In “Penguin Highway” by Tomihiko Morimi, Aoyama is a curious boy in the fourth grade. He takes copious notes, researches everything, makes observations, and never gets angry. When ever he feels like he might get angry, he thinks of breasts, and it calms him down. Is that normal for a fourth grader? I don’t know, but it’s normal for Aoyama, who is clearly not an ordinary child.
When Aoyama is confronted with several problems, he decides to research them all. His friend Uchida and the girl Hamamoto help him with the time he has to spend on researching “The Sea.” Uchida is also part of his exploring and mapping the town. His side project is researching the lady from the dentist office who can make penguins, which is what sparks the whole story.
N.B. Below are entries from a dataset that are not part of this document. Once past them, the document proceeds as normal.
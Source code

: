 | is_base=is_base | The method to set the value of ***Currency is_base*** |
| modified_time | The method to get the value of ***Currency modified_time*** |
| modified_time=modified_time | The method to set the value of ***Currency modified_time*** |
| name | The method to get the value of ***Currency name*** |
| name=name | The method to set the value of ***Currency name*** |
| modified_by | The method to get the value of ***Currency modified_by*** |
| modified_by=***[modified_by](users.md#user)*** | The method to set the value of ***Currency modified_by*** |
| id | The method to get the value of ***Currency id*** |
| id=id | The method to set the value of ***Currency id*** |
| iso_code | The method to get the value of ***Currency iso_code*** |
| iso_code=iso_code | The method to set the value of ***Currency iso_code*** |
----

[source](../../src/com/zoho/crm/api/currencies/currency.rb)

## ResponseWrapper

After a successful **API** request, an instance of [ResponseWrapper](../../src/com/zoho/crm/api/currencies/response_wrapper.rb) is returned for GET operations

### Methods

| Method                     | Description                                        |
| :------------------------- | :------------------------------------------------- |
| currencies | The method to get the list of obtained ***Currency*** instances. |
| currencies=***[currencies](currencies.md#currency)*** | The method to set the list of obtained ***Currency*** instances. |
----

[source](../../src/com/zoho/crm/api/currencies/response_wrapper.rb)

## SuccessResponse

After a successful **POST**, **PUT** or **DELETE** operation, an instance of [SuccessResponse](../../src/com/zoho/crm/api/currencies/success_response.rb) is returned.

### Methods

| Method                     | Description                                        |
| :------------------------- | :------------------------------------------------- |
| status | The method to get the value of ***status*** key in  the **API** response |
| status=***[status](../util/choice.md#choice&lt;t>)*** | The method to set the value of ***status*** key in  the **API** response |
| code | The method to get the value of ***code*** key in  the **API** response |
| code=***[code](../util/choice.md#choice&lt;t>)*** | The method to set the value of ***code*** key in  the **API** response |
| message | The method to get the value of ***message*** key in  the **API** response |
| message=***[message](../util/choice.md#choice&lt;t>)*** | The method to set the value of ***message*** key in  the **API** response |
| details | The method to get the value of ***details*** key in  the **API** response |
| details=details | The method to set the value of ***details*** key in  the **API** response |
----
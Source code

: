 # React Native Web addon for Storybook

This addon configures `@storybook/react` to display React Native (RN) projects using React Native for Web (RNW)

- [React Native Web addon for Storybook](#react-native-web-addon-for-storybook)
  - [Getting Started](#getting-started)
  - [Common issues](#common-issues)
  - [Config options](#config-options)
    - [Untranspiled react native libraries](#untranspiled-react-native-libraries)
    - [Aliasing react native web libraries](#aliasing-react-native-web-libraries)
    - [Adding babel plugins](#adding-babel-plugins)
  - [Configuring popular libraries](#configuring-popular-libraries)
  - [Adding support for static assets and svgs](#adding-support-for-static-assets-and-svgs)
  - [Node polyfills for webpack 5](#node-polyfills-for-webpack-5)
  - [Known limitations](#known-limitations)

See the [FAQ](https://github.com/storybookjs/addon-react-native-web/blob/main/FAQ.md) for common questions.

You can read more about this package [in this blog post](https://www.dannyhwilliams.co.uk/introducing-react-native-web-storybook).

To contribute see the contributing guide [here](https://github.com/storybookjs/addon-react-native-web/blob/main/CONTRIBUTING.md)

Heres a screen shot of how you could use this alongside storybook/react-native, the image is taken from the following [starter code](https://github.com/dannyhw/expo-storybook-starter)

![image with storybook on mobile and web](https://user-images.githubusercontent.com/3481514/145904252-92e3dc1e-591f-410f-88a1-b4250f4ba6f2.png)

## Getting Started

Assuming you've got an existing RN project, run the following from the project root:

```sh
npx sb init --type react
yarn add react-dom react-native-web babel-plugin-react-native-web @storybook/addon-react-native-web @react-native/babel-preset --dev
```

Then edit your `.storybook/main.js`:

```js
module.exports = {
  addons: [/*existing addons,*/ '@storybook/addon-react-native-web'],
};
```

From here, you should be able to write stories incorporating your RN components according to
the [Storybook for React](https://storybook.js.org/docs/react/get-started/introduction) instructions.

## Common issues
Aoyama shows that its not good enough to ask the questions. He keeps a journal with him at all times. Hamamoto does the same, and Uchida learns to use a notebook, even if he isn’t the smartest one in the group. Taking notes allows Aoyama to access the information he has learned at a later time. It also allows him to manipulate the data, so he can get a bigger picture.
Taking notes requires observation skills. Aoyama has practiced observing, so he sees what others may miss. He then makes hypotheses and tests them to see if they can withstand the scientific method. He knows his theories are most likely wrong, but it’s important to make and test them.
Aoyama’s methods are honed and only missing one piece – sometimes, the answer doesn’t lie in the logic of a situation or possible behavior. In creativity, the process is similar: take notes, observe, ask questions and stay curious; sometimes, you have to make that intuitive leap to a better answer.